#### [What you should do]
Please copy, exactly as written, the span from the first line below to the line that contains "Describe or reference", including both, and skip the pictures.

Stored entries

------

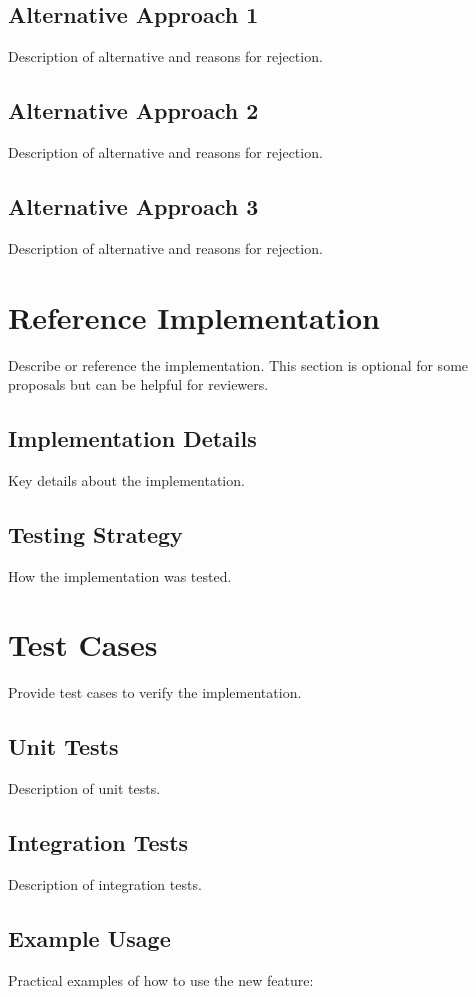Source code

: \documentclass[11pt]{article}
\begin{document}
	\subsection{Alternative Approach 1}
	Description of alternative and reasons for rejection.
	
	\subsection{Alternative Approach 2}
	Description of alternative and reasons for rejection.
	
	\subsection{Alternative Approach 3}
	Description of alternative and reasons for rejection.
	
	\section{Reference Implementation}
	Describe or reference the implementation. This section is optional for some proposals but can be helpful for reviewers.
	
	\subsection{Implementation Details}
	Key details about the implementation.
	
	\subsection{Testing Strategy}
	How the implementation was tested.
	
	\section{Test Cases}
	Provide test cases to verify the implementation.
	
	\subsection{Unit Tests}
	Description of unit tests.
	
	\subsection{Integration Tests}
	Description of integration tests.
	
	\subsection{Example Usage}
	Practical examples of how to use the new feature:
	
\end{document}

------

#### [Task answer]
Source code

: \documentclass[11pt]{article}
\begin{document}
	\subsection{Alternative Approach 1}
	Description of alternative and reasons for rejection.
	
	\subsection{Alternative Approach 2}
	Description of alternative and reasons for rejection.
	
	\subsection{Alternative Approach 3}
	Description of alternative and reasons for rejection.
	
	\section{Reference Implementation}
	Describe or reference the implementation. This section is optional for some proposals but can be helpful for reviewers.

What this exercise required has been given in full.